The new version of Office give us some niceties not afforded to the 2003 version. Some neat niceties (the Excel file being a glorified Zip file, with XML standards), and some practical niceties... in the case of the latter, the elimination of that pesky 65536 row limitation. Alas, with my enterprise still on 2003, it is a limitation we developers need to live with. We have various utilities in .Net that export results out to Excel spreadsheets, because let's face it, as an ad-hoc BI tool, Excel is pretty darn good at analyzing volumes of data.
With that in mind, when you have a requirement for large amounts of data (think in the hundreds of thousands of rows) to be published out to an Excel 2003 Workbook, it poses a little bit of a challenge.

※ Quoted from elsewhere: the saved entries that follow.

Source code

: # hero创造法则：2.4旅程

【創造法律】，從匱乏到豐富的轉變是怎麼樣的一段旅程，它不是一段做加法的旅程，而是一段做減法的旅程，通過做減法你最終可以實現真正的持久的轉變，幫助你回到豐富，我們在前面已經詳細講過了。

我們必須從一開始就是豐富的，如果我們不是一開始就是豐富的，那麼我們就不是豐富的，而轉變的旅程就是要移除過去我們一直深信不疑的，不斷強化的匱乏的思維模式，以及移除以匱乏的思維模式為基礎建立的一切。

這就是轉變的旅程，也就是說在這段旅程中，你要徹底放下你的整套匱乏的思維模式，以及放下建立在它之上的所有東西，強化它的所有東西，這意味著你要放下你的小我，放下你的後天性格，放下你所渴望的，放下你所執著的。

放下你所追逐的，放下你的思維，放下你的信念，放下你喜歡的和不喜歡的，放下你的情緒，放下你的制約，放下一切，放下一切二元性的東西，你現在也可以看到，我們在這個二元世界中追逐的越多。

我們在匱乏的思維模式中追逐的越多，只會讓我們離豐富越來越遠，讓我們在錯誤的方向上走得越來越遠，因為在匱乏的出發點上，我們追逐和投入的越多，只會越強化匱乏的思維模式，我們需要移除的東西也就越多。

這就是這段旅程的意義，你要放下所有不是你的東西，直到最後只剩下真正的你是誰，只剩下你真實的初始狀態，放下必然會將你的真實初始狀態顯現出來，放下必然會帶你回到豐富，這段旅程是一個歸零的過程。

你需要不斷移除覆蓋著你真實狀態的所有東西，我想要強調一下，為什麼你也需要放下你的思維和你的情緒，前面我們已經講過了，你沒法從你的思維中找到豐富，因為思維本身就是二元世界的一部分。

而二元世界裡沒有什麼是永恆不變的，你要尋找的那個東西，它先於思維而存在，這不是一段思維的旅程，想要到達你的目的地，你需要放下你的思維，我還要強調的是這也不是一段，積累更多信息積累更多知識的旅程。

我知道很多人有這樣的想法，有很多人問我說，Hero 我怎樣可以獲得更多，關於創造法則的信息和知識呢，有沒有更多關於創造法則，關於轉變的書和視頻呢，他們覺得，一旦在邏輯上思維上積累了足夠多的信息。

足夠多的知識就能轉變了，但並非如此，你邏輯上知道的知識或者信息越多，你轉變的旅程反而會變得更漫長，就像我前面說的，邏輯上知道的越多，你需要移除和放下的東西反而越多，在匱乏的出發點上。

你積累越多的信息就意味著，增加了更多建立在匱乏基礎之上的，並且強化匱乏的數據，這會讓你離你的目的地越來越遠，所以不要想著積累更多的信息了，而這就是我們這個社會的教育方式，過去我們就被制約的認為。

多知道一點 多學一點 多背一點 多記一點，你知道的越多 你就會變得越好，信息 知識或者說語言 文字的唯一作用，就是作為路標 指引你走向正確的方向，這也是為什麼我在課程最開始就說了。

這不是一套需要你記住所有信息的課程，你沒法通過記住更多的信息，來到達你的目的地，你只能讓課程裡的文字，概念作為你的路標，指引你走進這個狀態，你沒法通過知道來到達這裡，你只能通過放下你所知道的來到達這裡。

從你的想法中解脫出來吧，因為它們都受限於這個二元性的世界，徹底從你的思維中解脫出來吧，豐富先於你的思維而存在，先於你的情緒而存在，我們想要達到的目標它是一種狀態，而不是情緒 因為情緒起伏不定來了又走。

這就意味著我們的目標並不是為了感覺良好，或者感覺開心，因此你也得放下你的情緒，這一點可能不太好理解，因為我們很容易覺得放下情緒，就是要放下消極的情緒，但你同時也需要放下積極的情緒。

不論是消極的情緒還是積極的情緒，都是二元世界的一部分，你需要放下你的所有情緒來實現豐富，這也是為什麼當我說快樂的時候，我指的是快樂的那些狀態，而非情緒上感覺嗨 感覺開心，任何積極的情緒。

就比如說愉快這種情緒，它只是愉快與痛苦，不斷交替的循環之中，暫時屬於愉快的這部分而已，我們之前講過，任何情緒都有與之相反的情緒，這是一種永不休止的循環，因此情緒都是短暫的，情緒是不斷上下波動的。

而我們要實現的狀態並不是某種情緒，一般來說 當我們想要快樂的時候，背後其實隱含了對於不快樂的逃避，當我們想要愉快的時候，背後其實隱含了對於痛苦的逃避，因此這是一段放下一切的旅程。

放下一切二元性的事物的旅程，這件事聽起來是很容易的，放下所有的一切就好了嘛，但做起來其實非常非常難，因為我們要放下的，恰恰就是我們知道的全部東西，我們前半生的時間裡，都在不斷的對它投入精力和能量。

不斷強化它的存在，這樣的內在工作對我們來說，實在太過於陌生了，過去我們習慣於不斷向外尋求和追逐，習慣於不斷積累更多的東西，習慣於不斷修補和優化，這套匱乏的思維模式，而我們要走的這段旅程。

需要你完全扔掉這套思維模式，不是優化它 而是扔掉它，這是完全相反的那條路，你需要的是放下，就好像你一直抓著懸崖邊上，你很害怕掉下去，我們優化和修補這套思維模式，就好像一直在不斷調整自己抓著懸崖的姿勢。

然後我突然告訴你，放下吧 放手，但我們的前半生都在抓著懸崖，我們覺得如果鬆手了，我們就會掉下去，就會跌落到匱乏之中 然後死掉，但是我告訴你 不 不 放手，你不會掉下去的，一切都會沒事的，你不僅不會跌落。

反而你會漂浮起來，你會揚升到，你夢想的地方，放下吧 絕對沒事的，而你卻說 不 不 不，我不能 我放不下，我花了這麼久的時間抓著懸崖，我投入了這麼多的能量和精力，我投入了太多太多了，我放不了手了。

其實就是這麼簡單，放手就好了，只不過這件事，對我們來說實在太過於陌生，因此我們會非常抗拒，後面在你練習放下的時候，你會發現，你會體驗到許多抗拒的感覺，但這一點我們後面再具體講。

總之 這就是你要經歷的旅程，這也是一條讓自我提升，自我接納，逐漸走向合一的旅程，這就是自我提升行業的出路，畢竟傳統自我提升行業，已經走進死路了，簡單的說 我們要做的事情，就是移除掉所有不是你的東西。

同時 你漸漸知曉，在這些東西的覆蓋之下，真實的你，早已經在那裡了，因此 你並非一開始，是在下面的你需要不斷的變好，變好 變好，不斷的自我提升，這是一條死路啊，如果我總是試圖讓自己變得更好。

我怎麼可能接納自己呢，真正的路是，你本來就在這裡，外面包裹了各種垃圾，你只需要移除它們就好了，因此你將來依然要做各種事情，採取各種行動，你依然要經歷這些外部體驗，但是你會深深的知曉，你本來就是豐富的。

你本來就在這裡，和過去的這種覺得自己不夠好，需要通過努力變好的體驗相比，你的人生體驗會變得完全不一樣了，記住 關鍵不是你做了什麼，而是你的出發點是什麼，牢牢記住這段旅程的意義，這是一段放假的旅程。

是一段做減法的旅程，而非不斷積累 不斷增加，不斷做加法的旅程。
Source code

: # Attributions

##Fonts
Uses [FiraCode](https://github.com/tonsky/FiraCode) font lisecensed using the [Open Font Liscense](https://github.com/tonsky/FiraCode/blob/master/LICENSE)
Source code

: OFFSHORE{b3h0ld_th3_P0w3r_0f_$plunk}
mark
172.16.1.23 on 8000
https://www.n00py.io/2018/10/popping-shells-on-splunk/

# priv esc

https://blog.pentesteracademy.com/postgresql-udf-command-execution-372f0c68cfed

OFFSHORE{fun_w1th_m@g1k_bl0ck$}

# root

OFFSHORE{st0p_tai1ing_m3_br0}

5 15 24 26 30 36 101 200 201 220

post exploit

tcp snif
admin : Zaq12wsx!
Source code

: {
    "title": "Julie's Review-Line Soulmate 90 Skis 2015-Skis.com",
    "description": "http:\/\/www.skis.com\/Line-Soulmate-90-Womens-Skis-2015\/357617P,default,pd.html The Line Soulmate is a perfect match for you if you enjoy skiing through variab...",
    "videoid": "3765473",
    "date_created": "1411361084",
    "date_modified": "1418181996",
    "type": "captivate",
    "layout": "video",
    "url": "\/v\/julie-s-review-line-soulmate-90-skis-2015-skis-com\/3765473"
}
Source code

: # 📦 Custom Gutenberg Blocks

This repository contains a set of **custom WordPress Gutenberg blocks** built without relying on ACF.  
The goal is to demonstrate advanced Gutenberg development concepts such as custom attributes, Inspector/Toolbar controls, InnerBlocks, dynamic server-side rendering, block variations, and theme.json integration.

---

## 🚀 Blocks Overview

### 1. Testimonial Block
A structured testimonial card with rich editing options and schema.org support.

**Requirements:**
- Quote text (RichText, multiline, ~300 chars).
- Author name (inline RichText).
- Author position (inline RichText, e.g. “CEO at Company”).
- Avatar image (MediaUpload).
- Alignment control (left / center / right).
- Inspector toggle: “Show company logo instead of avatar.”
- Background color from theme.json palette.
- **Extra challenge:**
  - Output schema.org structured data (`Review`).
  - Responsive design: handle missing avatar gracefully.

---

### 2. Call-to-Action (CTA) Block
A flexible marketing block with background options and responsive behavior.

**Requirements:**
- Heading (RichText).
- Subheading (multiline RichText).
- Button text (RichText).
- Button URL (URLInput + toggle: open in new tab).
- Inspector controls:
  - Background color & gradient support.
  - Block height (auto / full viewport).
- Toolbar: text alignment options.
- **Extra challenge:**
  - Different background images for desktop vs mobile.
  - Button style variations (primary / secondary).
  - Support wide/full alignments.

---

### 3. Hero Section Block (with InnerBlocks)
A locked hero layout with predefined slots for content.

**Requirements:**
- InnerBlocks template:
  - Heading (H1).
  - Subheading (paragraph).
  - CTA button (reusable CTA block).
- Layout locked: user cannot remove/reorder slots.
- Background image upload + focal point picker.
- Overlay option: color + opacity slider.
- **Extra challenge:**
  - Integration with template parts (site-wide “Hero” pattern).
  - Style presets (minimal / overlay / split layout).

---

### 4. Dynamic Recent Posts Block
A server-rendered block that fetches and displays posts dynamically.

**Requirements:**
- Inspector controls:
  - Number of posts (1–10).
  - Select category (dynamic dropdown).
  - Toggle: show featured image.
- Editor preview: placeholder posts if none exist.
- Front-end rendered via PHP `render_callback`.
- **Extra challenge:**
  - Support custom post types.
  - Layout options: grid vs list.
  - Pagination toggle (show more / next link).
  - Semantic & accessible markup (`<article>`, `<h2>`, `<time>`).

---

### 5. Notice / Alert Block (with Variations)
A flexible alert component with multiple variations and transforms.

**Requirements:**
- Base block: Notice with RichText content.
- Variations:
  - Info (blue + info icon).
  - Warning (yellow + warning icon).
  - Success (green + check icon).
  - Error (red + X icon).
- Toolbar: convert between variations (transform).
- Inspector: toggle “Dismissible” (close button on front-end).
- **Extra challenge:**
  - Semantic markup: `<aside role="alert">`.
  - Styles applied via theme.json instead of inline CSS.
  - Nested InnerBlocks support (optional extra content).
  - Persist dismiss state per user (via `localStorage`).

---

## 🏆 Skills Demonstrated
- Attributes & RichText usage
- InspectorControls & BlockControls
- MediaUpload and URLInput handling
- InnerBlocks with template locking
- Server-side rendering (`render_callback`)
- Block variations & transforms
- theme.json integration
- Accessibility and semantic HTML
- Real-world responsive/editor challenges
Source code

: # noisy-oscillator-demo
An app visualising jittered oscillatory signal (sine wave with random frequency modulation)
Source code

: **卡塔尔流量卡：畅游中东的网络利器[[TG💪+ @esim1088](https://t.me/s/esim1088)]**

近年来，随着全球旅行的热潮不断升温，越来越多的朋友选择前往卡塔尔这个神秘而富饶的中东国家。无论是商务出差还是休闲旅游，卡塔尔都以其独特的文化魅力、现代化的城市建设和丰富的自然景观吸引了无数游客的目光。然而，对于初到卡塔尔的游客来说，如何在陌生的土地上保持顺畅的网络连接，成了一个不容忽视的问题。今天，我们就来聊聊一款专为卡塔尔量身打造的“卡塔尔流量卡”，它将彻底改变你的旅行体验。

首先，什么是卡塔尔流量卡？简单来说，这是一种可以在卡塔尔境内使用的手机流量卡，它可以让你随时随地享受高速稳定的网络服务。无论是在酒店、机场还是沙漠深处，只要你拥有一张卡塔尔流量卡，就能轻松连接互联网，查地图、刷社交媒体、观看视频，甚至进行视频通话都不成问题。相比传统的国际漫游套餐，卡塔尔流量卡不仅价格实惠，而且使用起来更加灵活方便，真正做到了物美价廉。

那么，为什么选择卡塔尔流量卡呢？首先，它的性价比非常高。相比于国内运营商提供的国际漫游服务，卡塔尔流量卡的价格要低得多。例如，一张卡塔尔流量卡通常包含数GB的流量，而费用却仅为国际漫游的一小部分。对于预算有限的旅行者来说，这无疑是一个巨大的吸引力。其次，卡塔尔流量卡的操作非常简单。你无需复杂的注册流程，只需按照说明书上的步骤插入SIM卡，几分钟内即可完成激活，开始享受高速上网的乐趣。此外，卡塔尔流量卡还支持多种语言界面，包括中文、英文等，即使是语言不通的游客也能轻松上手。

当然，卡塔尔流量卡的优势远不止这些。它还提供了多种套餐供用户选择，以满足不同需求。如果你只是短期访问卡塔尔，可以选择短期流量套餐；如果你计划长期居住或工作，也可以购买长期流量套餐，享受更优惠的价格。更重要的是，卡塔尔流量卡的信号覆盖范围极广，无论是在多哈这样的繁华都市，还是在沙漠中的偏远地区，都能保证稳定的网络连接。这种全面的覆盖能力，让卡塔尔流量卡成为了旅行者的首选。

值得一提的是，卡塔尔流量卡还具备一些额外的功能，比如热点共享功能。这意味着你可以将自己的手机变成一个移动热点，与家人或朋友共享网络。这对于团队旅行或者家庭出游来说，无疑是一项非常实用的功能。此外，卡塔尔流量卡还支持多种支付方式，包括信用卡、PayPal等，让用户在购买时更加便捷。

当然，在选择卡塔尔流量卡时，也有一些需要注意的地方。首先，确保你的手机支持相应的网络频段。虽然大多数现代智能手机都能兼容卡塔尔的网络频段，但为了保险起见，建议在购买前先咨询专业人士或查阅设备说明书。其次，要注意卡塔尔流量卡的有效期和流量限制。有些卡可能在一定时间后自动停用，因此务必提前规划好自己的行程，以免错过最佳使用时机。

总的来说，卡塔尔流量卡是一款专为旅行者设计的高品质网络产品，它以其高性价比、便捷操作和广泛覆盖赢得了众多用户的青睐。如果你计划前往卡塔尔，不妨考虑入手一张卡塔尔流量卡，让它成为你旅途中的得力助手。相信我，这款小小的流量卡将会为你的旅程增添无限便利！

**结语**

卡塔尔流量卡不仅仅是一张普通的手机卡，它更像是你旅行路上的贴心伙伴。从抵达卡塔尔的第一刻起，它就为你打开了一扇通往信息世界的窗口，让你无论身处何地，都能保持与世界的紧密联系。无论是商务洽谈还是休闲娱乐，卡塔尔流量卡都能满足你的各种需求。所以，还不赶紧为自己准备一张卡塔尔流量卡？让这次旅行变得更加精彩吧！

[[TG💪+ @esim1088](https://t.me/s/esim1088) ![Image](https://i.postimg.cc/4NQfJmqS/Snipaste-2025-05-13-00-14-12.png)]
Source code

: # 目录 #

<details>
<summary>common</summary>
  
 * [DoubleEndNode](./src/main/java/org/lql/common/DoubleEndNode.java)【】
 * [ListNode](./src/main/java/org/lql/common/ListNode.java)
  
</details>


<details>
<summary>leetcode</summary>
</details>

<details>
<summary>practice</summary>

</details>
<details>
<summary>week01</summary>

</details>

Specifically, how do you break up your results into Pages of Worksheets (65536 rows in each page) that the end-users can manipulate to their hearts' contentment? A couple of issues you run into: (a) How to break down your results in chunks of 65536 rows and (b) How to insert them blocks at a time without blowing through the Range.Value2's memory limitation (which, as far as I can tell, is not even published)?
I came up with a routine that facilitates this functionality. Just a fair word of warning, it's a bit of a hack, using standard ADO .Net objects and clever pasting of arrays to the Range.Value2 property of the Excel Interop Model while gratuitously calling the Garbage Collector so we don't blow through our memory allocation (because it uses up a bunch to begin with in persisting the results to memory as an ADO .Net DataTable).
Not my neatest of routines, but it gets the job done. An obvious improvement would be to break down the work in multiple subroutines. Another improvement could be the utilization of memory -- I've only tested this routine for the upper bounds of our data requirements (about 900,000 points of data?), so for larger data requirements, you may need to tune it a bit so it will not blow through the assembly's memory allocation. Of course, if you come up with a clever way to clean the code up a bit, I'd be happy to hear about it!
Again, I reiterate my HACK ALERT statement:
Public Shared Function ExportToExcel(ByVal conn As SqlConnection, ByVal sql As String, _
Optional ByVal path As String = Nothing) As String
Dim excel As Application
Try
Dim destination As System.IO.DirectoryInfo
Dim workbook_full_path As String
Dim dtResult As New System.Data.DataTable
Dim lstSheets As New Generic.List(Of String)
' First grab the result set
Dim cmdResult As New SqlCommand(sql, conn)
Dim rdr As SqlDataReader = cmdResult.ExecuteReader
dtResult.Load(rdr)
' How many sheets will we need?
Dim sheet_count As Integer = SheetCount(dtResult.Rows.Count)
' Generate a new Guid for the Workbook name.
Dim workbook_name As String = System.Guid.NewGuid().ToString()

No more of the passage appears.